▶ **Exercise instructions**: In the material below, the required lines run from the one containing "- Use the Hifi-GAN" through the one containing "- Use baseline". Copy those lines exactly, ends included, and nothing else.

▶ **Task data**:
------------------------------------
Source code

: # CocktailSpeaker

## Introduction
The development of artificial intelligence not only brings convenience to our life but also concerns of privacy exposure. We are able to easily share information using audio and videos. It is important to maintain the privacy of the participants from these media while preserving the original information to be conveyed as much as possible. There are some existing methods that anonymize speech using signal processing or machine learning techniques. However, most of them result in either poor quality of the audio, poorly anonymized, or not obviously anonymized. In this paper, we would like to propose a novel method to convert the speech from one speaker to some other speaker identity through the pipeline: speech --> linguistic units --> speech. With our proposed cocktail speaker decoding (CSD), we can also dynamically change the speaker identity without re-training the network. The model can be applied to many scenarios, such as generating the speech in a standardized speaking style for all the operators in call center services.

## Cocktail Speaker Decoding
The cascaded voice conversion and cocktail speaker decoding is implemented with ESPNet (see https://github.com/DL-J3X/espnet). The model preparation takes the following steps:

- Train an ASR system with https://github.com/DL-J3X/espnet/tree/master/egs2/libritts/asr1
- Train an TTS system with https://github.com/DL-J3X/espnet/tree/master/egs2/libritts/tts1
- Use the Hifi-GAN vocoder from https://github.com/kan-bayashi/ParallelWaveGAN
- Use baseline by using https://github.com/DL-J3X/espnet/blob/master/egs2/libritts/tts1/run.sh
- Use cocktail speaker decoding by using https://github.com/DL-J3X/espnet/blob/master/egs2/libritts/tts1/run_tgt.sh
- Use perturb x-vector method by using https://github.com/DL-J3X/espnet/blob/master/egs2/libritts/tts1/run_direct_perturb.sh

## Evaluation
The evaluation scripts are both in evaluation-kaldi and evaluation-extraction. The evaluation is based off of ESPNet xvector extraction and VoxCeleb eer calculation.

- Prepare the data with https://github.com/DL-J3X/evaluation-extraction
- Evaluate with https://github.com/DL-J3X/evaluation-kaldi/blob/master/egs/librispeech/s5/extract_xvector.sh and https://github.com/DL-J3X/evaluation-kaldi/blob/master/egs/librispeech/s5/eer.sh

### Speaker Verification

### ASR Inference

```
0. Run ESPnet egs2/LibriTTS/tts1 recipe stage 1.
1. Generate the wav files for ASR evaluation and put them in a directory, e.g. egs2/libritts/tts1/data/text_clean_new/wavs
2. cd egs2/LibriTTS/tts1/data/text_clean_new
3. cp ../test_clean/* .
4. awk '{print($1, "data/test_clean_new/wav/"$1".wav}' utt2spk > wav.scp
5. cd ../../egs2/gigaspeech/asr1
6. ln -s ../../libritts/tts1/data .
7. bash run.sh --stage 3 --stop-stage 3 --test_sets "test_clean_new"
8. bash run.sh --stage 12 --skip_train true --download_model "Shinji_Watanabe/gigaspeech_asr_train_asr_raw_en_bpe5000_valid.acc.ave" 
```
------------------------------------
▶ **Answer below**:
- Use the Hifi-GAN vocoder from https://github.com/kan-bayashi/ParallelWaveGAN
- Use baseline by using https://github.com/DL-J3X/espnet/blob/master/egs2/libritts/tts1/run.sh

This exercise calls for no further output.